EXERCISE — Only one portion of the data is to be written out: from the line bearing "### Freelance Projects" through the line bearing "- **Portfolio Website**: Built". Write it exactly as it appears.

RECORDS SHOWN —

====================

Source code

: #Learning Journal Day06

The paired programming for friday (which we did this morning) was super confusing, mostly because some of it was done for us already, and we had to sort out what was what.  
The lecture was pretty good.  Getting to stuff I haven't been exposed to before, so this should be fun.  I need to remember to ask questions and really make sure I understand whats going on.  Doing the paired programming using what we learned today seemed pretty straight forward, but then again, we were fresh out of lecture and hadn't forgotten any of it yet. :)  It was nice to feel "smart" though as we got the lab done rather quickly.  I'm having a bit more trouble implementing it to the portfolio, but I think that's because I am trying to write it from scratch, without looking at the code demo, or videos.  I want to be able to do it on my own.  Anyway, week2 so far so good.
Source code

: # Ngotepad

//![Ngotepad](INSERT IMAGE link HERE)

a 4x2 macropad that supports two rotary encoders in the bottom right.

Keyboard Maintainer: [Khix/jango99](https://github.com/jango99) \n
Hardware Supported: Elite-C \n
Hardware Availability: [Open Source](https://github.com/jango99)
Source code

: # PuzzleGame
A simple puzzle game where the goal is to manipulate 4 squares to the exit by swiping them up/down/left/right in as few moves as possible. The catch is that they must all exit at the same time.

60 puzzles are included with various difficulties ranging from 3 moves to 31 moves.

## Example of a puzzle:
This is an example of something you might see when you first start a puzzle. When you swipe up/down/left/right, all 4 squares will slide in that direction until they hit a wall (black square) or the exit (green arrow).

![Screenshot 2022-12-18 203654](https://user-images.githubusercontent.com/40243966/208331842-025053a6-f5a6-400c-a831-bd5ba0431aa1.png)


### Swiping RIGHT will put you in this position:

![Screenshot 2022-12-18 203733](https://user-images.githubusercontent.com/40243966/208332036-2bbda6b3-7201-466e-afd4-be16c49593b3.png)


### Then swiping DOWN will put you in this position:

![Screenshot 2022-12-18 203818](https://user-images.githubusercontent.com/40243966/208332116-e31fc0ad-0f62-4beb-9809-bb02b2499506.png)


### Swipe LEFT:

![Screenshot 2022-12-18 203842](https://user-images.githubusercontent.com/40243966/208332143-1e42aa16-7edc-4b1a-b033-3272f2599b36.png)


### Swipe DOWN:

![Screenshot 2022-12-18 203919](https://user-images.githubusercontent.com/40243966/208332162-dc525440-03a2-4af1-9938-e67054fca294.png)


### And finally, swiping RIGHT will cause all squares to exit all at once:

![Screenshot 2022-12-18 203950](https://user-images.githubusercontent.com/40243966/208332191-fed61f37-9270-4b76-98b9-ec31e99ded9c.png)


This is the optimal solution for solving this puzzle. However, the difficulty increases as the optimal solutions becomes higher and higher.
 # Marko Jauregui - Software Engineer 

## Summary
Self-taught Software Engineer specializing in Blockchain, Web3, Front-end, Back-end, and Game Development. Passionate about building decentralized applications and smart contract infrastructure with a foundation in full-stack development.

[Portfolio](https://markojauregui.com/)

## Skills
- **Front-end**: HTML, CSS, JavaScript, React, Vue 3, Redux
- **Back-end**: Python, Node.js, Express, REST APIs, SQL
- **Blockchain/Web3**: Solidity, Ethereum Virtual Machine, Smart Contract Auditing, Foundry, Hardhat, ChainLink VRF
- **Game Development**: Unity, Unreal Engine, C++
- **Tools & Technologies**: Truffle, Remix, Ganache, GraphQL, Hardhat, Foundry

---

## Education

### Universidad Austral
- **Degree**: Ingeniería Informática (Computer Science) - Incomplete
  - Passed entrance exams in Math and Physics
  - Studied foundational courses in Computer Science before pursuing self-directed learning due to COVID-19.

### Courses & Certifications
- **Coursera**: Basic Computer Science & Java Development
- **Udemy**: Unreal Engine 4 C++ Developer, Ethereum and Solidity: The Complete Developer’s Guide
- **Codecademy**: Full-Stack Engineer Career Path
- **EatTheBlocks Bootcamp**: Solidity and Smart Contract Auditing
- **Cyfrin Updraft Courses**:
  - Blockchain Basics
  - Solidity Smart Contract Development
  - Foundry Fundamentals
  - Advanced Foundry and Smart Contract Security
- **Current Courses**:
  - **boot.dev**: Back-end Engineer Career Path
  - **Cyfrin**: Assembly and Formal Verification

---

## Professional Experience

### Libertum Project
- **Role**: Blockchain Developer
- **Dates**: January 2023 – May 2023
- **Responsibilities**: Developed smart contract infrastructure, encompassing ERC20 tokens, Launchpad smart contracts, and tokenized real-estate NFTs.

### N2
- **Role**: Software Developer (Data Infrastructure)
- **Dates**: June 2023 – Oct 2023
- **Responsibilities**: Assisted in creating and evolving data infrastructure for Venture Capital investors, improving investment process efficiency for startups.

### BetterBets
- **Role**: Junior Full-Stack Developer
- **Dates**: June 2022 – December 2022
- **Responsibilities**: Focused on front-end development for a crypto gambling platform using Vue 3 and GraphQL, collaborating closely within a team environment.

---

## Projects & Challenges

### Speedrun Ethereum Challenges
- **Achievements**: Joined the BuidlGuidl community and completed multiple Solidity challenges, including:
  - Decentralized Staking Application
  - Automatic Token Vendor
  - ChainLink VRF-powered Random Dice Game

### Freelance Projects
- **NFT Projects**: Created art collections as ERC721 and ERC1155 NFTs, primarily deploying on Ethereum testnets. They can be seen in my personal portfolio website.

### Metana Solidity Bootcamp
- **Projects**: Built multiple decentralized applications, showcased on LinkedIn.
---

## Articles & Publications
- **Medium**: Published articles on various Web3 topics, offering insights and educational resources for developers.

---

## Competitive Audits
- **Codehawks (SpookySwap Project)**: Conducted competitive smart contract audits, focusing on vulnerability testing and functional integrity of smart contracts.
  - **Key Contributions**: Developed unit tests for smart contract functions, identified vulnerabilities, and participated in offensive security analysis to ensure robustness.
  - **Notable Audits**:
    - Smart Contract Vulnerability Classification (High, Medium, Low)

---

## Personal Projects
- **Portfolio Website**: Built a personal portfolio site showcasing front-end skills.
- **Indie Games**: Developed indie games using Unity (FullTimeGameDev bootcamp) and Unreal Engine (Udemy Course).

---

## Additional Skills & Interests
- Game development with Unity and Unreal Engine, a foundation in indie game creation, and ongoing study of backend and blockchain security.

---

====================

ANSWER BOX —
### Freelance Projects
- **NFT Projects**: Created art collections as ERC721 and ERC1155 NFTs, primarily deploying on Ethereum testnets. They can be seen in my personal portfolio website.

### Metana Solidity Bootcamp
- **Projects**: Built multiple decentralized applications, showcased on LinkedIn.
---

## Articles & Publications
- **Medium**: Published articles on various Web3 topics, offering insights and educational resources for developers.

---

## Competitive Audits
- **Codehawks (SpookySwap Project)**: Conducted competitive smart contract audits, focusing on vulnerability testing and functional integrity of smart contracts.
  - **Key Contributions**: Developed unit tests for smart contract functions, identified vulnerabilities, and participated in offensive security analysis to ensure robustness.
  - **Notable Audits**:
    - Smart Contract Vulnerability Classification (High, Medium, Low)

---

## Personal Projects
- **Portfolio Website**: Built a personal portfolio site showcasing front-end skills.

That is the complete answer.